Please state how many lines of the records below contain the word "PaymentIQ". Give the number and nothing else.

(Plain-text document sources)
········
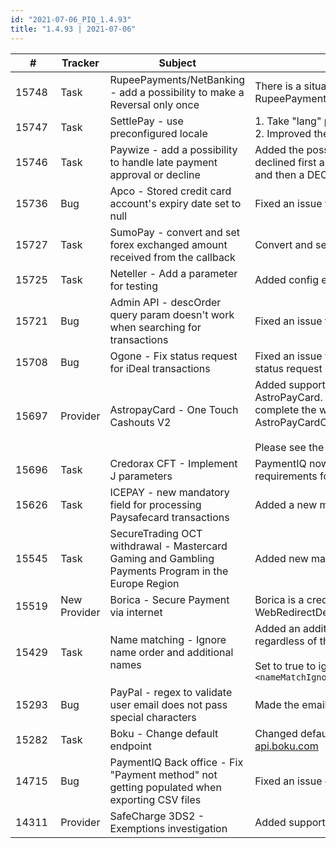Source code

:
 ```yaml
--- 
id: "2021-07-06_PIQ_1.4.93"
title: "1.4.93 | 2021-07-06"
--- 
```



| #     | Tracker     | Subject   | Description    |
|-------|-------------|-----------|----------------|
| 15748 | Task | RupeePayments/NetBanking - add a possibility to make a Reversal only once | There is a situation where a transaction could be Reversed multiple times. With this fix a RupeePayments/NetBanking transaction can only be reversed once. |
| 15747 | Task | SettlePay - use preconfigured locale | 1. Take "lang" parameter from the config first and then from the user context.<br/>2. Improved the response parser by extracting more details from the error response. |
| 15746 | Task | Paywize - add a possibility to handle late payment approval or decline | Added the possibility to handle late payment approvals or declines, e.g. when a payment was declined first and then an APPROVED notification is received, or when a payment is approved first and then a DECLINED notification is received. |
| 15736 | Bug | Apco - Stored credit card account's expiry date set to null | Fixed an issue where the user PSP account expiry date was set to null. |
| 15727 | Task | SumoPay - convert and set forex exchanged amount received from the callback  | Convert and set forex exchanged amount received from the callback. |
| 15725 | Task | Neteller - Add a parameter for testing | Added config entry `externalTestMode` to be able to test via Neteller's downstream payment method. |
| 15721 | Bug | Admin API - descOrder query param doesn't work when searching for transactions | Fixed an issue that caused the descOrder query parameter to not be considered in the Admin API. |
| 15708 | Bug | Ogone - Fix status request for iDeal transactions | Fixed an issue where the redirect back to PaymentIQ doesn't include "PAYID", in which case the status request must be done with ORDERID instead. |
| 15697 | Provider | AstropayCard - One Touch Cashouts V2 | Added support for AstroPay's Cashouts V2, which is an update to the withdrawal flow of AstroPayCard. The main difference is that the end-user will be redirected to AstoPay's checkout to complete the withdrawal. It is enabled in PIQ by adding `<version>2</version>` on the account in AstroPayCardConfig.<br/><br/>Please see the provider manual for further information. |
| 15696 | Task | Credorax CFT - Implement J parameters | PaymentIQ now sends J parameters for CFT Transactions with Credorax, according to new requirements for Canadian users. |
| 15626 | Task | ICEPAY - new mandatory field for processing Paysafecard transactions | Added a new mandatory field for processing Paysafecard transactions via ICEPAY. |
| 15545 | Task | SecureTrading OCT withdrawal - Mastercard Gaming and Gambling Payments Program in the Europe Region | Added new mandatory billingname fields for withdrawal payments (Mastercard OCT). |
| 15519 | New Provider | Borica - Secure Payment via internet  | Borica is a credit card provider that offers secure payments through a redirect solution (TxType WebRedirectDeposit). Supported features are deposits using 3DS, void/capture flow and refunds. |
| 15429 | Task | Name matching - Ignore name order and additional names | Added an additional config condition to the name matching feature to support name matching regardless of the order of names and additional names. <br/><br/>Set to true to ignore name order and additional names. Defaults to false. Example: `<nameMatchIgnoreNameOrderAndAdditionalNames>true</nameMatchIgnoreNameOrderAndAdditionalNames>` |
| 15293 | Bug | PayPal - regex to validate user email does not pass special characters | Made the email input regex validation more relaxed. |
| 15282 | Task | Boku - Change default endpoint | Changed default endpoint for the Boku integration from https://api2.boku.com to https://checkout-api.boku.com |
| 14715 | Bug | PaymentIQ Back office - Fix "Payment method" not getting populated when exporting CSV files | Fixed an issue causing the payment method column to be blank in exported CSV files. |
| 14311 | Provider | SafeCharge 3DS2 - Exemptions investigation | Added support for 3DS2 Exemptions with Safecharge. |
········
- **Exercise answer**
3